» **Task statement**
Below is a listing; restate from it, character for character, the lines beginning at the line holding "No supported audio format found for collision_thud" and ending at the line holding "No supported audio format found for door_slam", both included.
* * * * *
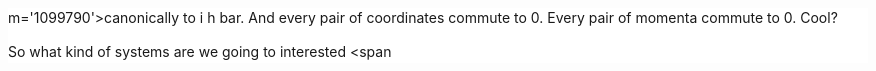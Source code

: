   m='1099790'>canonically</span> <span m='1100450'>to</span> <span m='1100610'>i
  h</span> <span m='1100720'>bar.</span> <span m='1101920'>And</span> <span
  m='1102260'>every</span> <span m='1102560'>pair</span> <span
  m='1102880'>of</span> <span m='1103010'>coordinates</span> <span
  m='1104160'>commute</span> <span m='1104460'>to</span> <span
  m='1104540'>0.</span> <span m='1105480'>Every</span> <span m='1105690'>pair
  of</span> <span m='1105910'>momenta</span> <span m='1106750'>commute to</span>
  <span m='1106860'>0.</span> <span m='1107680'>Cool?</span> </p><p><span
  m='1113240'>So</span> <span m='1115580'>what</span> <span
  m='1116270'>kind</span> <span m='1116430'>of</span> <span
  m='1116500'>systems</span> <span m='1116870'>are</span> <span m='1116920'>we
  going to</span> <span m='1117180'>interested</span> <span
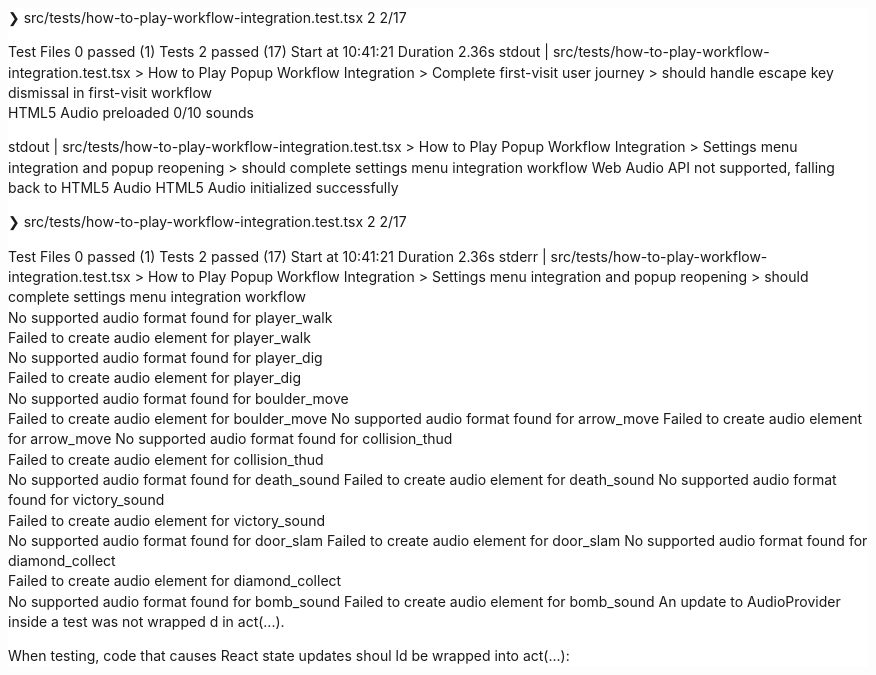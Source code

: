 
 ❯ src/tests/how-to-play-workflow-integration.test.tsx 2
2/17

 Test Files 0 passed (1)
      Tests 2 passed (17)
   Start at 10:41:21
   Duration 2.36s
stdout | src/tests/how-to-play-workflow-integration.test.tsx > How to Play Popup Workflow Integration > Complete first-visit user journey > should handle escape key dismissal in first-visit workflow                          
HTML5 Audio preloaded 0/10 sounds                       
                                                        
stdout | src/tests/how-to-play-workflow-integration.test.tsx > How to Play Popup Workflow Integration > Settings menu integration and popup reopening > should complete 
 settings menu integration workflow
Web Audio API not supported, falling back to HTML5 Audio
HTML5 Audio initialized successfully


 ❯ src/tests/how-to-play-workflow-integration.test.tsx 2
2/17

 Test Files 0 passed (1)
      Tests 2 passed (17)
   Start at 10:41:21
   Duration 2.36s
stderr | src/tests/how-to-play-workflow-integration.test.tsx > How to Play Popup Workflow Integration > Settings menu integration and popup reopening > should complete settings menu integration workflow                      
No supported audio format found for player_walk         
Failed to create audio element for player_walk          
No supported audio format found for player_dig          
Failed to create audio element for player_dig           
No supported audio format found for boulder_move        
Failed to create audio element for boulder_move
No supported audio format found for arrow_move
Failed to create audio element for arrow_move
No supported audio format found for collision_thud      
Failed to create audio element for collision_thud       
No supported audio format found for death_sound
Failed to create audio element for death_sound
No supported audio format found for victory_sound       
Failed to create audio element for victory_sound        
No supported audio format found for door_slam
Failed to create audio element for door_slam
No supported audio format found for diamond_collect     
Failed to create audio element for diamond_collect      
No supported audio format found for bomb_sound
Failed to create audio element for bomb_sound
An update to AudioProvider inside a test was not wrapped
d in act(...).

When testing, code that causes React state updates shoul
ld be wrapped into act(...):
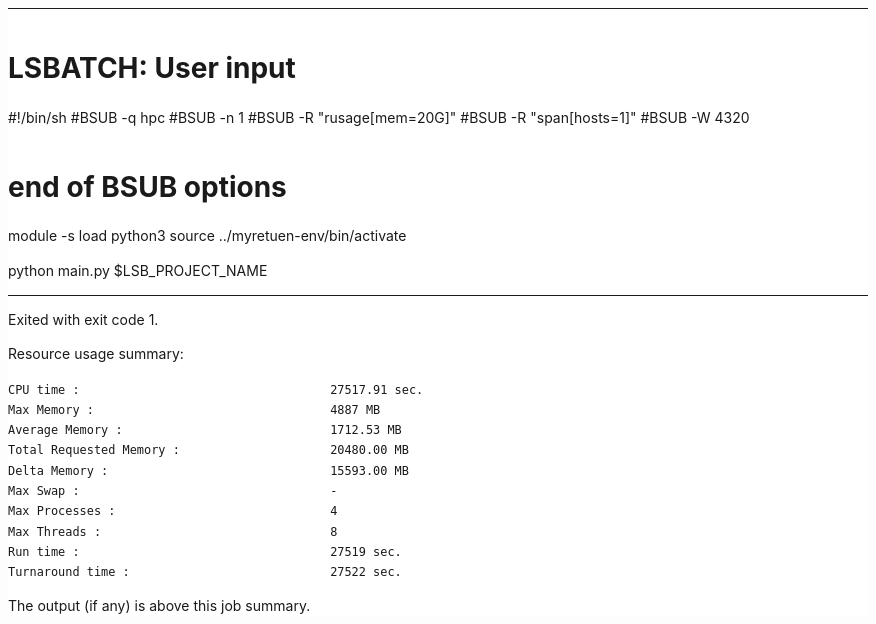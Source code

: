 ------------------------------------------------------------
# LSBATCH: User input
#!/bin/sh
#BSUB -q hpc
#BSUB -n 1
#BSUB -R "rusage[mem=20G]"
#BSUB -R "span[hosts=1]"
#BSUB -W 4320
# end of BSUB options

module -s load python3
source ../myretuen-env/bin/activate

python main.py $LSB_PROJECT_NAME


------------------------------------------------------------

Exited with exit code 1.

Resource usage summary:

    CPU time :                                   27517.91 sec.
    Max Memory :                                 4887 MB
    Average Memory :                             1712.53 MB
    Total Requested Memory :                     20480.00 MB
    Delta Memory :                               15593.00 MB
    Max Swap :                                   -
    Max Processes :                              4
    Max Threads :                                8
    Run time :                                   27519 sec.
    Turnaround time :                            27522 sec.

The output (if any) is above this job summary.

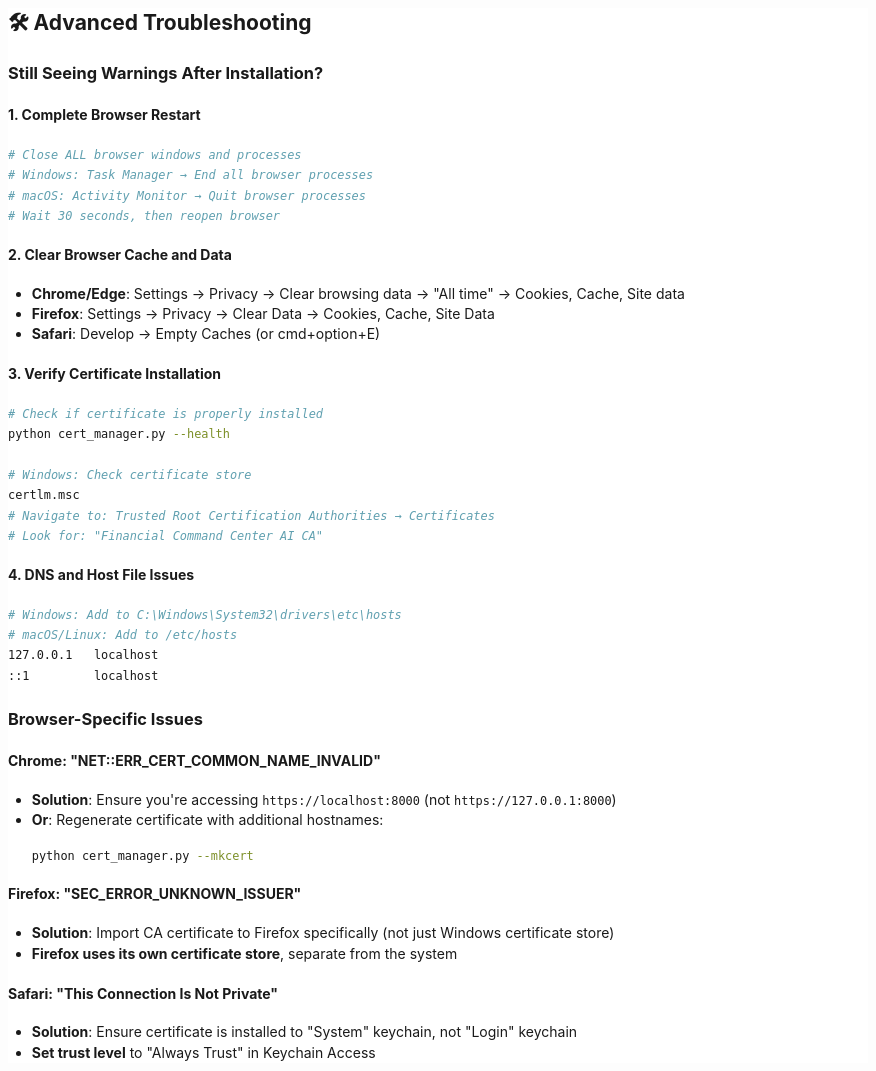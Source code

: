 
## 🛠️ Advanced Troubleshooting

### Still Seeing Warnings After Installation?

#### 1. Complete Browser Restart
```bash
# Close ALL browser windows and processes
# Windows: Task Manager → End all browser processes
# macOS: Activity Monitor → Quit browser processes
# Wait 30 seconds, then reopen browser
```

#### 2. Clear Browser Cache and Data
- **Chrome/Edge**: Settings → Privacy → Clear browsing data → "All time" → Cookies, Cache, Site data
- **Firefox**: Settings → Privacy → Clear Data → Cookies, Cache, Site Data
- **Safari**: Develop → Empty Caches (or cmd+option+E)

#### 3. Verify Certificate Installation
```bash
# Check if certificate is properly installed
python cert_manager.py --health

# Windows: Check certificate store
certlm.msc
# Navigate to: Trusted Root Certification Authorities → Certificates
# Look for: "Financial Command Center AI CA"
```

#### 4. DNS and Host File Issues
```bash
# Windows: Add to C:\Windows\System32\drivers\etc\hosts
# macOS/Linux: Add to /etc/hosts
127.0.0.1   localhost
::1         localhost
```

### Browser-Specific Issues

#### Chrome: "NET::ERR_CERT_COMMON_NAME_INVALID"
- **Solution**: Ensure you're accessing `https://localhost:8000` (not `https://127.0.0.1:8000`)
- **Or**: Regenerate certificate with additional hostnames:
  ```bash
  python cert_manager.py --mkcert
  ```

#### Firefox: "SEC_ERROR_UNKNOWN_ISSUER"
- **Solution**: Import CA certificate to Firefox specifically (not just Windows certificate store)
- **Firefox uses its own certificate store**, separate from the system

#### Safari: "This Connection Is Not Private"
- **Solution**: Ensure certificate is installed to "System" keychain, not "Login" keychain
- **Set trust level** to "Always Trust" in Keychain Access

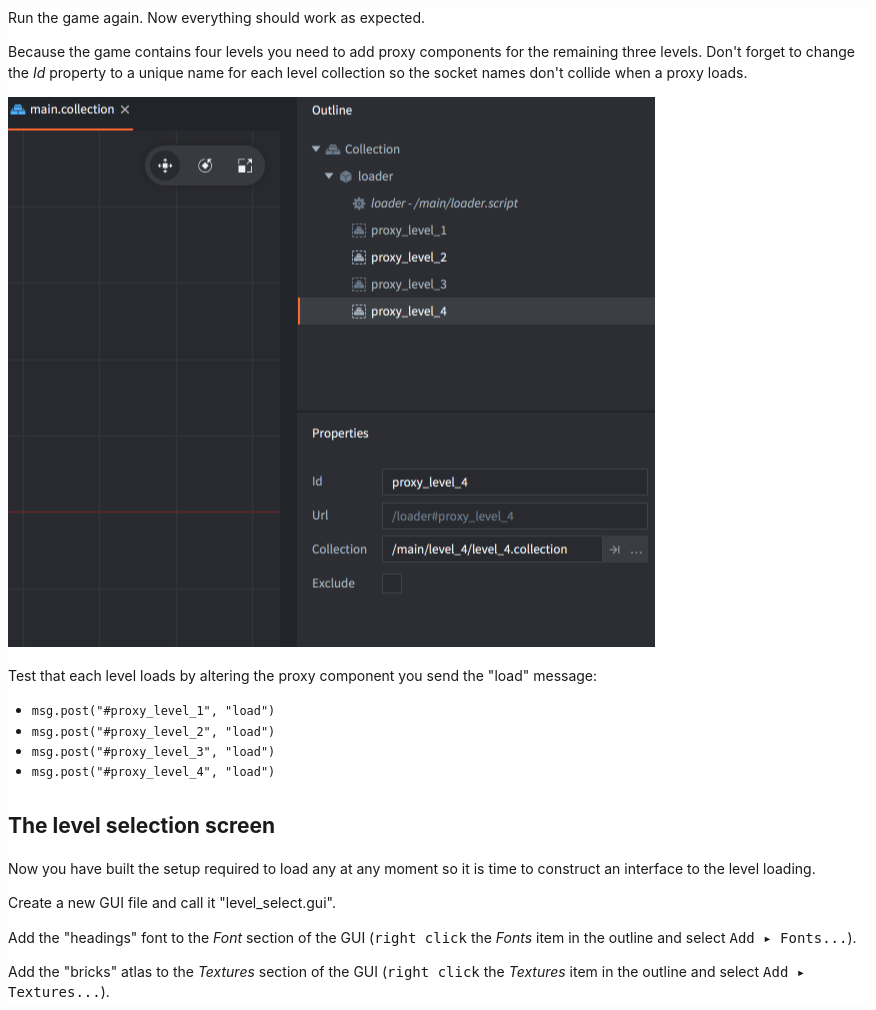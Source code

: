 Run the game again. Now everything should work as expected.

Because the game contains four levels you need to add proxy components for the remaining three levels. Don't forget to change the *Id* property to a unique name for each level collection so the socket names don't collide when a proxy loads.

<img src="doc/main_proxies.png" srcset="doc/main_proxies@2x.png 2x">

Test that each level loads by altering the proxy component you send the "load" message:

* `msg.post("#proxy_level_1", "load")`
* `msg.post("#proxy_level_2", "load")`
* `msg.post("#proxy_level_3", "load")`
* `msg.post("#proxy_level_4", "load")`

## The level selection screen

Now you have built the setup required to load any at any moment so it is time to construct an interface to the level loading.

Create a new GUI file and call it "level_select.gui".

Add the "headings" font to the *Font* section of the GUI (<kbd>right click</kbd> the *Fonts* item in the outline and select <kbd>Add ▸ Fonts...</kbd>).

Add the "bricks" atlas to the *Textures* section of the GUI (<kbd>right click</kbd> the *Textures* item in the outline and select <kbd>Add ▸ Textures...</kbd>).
* * * * *
» **Answer section**
No supported audio format found for collision_thud      
Failed to create audio element for collision_thud       
No supported audio format found for death_sound
Failed to create audio element for death_sound
No supported audio format found for victory_sound       
Failed to create audio element for victory_sound        
No supported audio format found for door_slam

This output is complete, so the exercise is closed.